Paroles d’Hommes

Sous la menace de l’arme débute le repas et une joute verbale au cours de laquelle on découvre qu’ils sont père et fils. “Je ne suis qu’un géniteur au temps du plein emploi” déclare le père à cet homme qui joue leur vie à la roulette russe en lui répondant : “Donner la vie, c’est donner la mort”.
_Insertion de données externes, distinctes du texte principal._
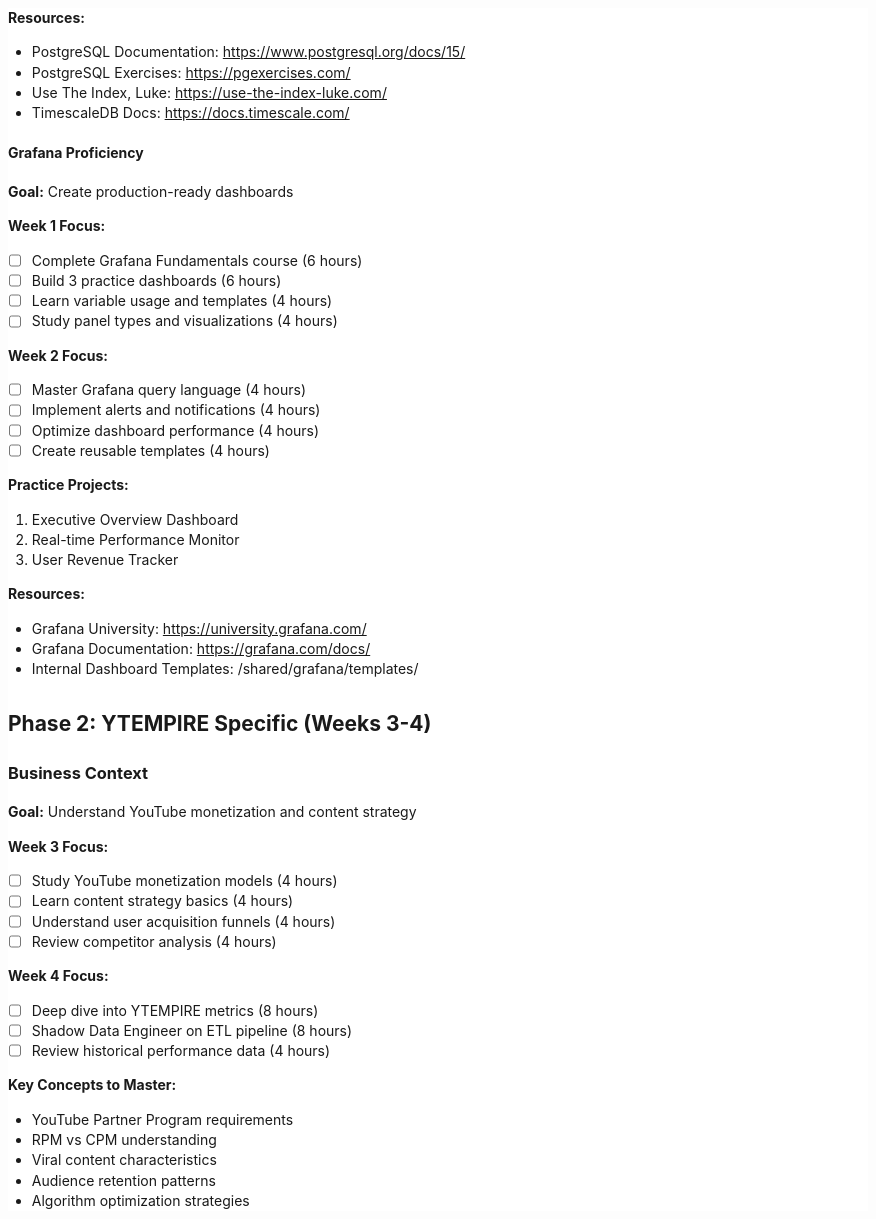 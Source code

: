 **Resources:**
- PostgreSQL Documentation: https://www.postgresql.org/docs/15/
- PostgreSQL Exercises: https://pgexercises.com/
- Use The Index, Luke: https://use-the-index-luke.com/
- TimescaleDB Docs: https://docs.timescale.com/

#### Grafana Proficiency
**Goal:** Create production-ready dashboards

**Week 1 Focus:**
- [ ] Complete Grafana Fundamentals course (6 hours)
- [ ] Build 3 practice dashboards (6 hours)
- [ ] Learn variable usage and templates (4 hours)
- [ ] Study panel types and visualizations (4 hours)

**Week 2 Focus:**
- [ ] Master Grafana query language (4 hours)
- [ ] Implement alerts and notifications (4 hours)
- [ ] Optimize dashboard performance (4 hours)
- [ ] Create reusable templates (4 hours)

**Practice Projects:**
1. Executive Overview Dashboard
2. Real-time Performance Monitor
3. User Revenue Tracker

**Resources:**
- Grafana University: https://university.grafana.com/
- Grafana Documentation: https://grafana.com/docs/
- Internal Dashboard Templates: /shared/grafana/templates/

## Phase 2: YTEMPIRE Specific (Weeks 3-4)
### Business Context
**Goal:** Understand YouTube monetization and content strategy

**Week 3 Focus:**
- [ ] Study YouTube monetization models (4 hours)
- [ ] Learn content strategy basics (4 hours)
- [ ] Understand user acquisition funnels (4 hours)
- [ ] Review competitor analysis (4 hours)

**Week 4 Focus:**
- [ ] Deep dive into YTEMPIRE metrics (8 hours)
- [ ] Shadow Data Engineer on ETL pipeline (8 hours)
- [ ] Review historical performance data (4 hours)

**Key Concepts to Master:**
- YouTube Partner Program requirements
- RPM vs CPM understanding
- Viral content characteristics
- Audience retention patterns
- Algorithm optimization strategies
Le rapport de force semble pencher définitivement en faveur du fils jusqu’à ce qu’il évoque sa mère, elle qui a voulu élever seule son enfant, comprenant que l’homme qu’elle aimait n’endosserait jamais la responsabilité d’une paternité. Elle écrivait au père des lettres dans lesquelles elle relatait des bribes de la

vie de leur enfant. Le père dévoile cette correspondance au fils alors s’inverse le rapport de force. Ils se parlent et même rient, une complicité s’installe. L’arme devient inutile. Le fils n’est venu que pour une dernière lettre. Celle que sa mère, avant de mourir, lui a demandé de remettre à son père en main propre. Il brûle d’en connaître le contenu. Le père fait alors un geste vers son fils et lit la lettre à haute voix, elle s’achève sur ces mots : “Parlez- vous”. C’est ce qu’ils ont commencé de faire.